- _Your goal_
Output only how many lines below contain "iPhone".

++++ Data for processing

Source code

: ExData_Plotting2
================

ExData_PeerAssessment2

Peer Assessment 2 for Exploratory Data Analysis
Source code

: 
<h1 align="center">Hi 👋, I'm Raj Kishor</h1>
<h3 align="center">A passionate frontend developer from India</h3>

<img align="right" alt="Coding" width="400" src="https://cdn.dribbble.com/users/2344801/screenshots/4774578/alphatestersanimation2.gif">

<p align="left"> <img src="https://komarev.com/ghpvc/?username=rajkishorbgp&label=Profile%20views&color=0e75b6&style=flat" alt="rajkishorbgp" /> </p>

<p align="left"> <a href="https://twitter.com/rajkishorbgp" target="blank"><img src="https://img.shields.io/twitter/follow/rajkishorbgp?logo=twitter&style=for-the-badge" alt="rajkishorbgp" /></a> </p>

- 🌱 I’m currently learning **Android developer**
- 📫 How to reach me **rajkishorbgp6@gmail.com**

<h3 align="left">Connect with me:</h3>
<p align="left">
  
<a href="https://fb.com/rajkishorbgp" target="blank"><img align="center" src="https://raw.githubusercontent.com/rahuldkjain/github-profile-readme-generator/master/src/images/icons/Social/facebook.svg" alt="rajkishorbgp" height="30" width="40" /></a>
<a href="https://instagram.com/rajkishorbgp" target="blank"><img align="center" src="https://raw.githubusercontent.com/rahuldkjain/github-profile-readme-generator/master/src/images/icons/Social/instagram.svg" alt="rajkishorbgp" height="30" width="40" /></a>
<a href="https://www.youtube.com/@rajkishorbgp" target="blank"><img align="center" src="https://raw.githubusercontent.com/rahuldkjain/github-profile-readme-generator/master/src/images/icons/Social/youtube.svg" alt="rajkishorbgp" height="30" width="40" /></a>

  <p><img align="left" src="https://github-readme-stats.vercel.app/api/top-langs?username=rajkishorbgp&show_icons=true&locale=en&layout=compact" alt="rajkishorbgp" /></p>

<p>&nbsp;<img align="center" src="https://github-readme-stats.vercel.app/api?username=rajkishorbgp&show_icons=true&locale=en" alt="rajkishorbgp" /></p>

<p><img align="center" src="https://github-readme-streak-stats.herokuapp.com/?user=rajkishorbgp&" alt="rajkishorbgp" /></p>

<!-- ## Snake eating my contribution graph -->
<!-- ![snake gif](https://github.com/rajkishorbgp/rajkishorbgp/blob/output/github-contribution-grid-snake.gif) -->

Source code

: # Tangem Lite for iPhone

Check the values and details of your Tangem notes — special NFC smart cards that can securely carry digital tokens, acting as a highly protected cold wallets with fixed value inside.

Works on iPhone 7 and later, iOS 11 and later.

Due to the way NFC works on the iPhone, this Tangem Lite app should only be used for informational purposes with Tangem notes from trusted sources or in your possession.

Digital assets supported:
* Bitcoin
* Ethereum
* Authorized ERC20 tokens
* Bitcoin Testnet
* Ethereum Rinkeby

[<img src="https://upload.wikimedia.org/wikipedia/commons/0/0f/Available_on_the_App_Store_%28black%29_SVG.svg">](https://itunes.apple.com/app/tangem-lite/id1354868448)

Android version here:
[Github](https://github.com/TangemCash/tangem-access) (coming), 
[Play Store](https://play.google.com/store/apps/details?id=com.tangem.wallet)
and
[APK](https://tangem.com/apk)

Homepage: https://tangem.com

++++++++

- _Written answer_
3